(Data for this exercise)
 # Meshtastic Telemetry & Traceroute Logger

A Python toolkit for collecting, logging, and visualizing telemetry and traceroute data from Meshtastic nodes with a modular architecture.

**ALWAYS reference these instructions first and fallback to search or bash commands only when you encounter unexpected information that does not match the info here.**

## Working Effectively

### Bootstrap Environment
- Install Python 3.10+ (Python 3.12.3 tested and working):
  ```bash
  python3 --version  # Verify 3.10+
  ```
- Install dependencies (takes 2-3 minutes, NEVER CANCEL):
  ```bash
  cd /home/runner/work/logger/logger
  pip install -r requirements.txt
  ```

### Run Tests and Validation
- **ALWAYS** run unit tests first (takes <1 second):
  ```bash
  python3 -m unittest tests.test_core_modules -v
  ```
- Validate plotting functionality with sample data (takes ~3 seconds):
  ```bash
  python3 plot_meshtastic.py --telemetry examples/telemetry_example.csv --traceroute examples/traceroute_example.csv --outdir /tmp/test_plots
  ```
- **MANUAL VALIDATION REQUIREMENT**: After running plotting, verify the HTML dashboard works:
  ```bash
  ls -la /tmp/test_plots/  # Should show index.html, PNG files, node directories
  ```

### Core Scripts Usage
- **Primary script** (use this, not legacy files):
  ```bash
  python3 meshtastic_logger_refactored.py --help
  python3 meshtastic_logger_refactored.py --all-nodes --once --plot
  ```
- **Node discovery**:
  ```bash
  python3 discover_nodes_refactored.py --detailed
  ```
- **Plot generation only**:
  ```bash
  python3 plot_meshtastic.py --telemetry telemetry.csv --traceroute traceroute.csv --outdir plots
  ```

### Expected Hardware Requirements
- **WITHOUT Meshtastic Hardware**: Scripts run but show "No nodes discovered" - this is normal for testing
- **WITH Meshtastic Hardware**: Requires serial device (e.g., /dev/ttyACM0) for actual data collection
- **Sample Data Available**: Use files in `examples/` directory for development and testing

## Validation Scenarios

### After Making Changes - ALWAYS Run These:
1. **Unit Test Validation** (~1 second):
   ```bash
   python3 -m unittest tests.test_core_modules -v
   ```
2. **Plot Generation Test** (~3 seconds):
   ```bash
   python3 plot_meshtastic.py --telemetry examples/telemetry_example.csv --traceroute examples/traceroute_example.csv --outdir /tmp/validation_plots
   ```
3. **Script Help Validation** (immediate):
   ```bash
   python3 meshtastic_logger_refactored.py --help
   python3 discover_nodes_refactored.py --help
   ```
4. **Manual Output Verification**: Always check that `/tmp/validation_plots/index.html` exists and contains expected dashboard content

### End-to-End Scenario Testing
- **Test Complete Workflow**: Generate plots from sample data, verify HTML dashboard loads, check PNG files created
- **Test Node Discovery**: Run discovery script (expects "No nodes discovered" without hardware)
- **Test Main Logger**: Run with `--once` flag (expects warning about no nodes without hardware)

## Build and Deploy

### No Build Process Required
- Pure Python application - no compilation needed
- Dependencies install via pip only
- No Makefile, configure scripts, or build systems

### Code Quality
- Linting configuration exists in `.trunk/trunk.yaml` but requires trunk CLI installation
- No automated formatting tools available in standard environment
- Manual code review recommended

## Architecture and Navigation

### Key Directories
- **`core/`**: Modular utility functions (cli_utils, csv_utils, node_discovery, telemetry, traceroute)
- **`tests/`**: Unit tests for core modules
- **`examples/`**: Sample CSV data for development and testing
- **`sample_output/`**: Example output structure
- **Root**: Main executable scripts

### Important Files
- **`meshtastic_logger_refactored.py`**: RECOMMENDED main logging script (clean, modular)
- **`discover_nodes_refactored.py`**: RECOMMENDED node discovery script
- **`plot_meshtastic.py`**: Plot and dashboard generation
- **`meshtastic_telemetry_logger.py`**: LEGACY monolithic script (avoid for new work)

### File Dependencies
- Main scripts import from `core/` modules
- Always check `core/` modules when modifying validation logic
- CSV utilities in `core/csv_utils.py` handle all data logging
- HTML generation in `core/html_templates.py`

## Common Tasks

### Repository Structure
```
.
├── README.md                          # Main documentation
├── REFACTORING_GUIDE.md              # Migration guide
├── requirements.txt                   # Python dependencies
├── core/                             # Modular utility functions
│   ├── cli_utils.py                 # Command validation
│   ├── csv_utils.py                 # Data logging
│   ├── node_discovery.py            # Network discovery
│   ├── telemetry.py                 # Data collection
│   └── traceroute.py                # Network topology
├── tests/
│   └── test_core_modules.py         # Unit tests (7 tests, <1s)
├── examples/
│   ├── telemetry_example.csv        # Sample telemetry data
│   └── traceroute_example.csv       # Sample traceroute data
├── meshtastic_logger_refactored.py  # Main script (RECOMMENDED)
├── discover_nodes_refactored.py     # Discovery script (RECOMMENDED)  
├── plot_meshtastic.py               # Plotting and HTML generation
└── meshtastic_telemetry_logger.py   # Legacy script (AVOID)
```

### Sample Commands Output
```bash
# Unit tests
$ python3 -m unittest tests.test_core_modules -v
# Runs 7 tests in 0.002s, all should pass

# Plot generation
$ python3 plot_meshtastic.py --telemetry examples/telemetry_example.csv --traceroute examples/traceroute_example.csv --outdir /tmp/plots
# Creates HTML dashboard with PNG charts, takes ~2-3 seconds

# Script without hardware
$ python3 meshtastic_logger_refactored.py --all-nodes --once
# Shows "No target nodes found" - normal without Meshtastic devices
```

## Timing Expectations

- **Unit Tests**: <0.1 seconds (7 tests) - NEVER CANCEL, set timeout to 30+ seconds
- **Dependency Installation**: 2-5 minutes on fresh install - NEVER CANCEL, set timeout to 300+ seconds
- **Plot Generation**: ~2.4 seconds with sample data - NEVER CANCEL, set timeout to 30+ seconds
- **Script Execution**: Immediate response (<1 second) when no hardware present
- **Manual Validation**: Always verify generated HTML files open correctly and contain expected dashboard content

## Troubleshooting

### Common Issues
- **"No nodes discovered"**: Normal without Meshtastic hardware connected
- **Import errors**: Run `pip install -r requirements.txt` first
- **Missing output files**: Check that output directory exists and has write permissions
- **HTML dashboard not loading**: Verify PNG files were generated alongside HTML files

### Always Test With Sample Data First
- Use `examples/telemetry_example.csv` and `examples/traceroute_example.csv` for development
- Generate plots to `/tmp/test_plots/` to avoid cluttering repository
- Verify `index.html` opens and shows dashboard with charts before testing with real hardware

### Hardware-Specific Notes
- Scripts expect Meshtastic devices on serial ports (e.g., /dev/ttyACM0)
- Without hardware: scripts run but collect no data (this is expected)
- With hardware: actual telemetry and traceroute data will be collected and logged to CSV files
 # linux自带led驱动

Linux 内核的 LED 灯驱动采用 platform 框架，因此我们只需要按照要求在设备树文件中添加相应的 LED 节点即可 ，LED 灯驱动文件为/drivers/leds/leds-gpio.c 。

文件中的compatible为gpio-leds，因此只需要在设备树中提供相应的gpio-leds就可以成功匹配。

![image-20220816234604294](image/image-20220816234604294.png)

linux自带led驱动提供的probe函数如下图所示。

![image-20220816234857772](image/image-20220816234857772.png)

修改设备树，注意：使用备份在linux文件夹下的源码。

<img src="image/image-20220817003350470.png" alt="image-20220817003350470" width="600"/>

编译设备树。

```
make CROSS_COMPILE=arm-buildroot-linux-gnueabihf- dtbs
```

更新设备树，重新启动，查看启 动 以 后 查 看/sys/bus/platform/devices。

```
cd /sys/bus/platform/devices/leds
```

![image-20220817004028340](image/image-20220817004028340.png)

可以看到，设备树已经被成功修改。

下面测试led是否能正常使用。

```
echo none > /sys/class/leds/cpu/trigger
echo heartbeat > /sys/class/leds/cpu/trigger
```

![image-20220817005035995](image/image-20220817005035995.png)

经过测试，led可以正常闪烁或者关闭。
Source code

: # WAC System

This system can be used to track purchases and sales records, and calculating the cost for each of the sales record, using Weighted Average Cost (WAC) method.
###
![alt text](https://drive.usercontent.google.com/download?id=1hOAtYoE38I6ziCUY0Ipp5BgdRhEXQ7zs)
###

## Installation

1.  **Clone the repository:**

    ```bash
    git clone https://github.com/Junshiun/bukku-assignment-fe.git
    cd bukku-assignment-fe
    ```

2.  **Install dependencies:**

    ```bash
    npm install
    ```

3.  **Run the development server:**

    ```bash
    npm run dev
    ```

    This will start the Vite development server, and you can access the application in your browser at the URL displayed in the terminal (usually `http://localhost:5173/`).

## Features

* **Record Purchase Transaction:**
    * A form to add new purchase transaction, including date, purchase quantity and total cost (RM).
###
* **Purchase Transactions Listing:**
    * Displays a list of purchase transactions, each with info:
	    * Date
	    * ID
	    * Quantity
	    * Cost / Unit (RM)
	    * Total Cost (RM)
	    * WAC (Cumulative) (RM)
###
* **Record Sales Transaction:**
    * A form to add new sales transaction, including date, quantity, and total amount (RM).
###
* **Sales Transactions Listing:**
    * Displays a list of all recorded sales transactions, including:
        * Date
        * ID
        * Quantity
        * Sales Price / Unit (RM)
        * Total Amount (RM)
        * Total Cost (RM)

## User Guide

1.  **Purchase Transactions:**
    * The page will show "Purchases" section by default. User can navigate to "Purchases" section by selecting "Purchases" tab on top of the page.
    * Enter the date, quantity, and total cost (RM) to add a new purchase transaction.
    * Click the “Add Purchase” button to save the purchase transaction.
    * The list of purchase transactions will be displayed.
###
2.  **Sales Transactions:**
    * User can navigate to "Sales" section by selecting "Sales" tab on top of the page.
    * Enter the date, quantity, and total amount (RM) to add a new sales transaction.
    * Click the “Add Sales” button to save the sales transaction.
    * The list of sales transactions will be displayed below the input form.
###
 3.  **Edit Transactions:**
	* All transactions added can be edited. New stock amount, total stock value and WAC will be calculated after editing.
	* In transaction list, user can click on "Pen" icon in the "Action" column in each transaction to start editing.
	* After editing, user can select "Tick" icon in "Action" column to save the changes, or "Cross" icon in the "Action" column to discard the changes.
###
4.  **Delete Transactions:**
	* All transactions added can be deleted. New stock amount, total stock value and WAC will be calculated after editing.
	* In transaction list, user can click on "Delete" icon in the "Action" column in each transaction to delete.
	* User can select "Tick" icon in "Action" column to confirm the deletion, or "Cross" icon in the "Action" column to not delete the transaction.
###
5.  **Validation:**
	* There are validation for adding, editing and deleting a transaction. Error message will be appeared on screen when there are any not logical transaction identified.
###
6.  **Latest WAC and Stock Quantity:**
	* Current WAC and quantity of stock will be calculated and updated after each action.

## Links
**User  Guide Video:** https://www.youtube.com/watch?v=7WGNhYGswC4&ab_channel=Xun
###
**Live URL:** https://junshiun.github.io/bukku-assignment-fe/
(End Data for this exercise)
● **Brief**:
Using the data above, extract exactly the lines from the one that holds "- Pure Python" to the one that holds "Example output structure", both ends included, and no others.

● **Exercise response**:
- Pure Python application - no compilation needed
- Dependencies install via pip only
- No Makefile, configure scripts, or build systems

### Code Quality
- Linting configuration exists in `.trunk/trunk.yaml` but requires trunk CLI installation
- No automated formatting tools available in standard environment
- Manual code review recommended

## Architecture and Navigation

### Key Directories
- **`core/`**: Modular utility functions (cli_utils, csv_utils, node_discovery, telemetry, traceroute)
- **`tests/`**: Unit tests for core modules
- **`examples/`**: Sample CSV data for development and testing
- **`sample_output/`**: Example output structure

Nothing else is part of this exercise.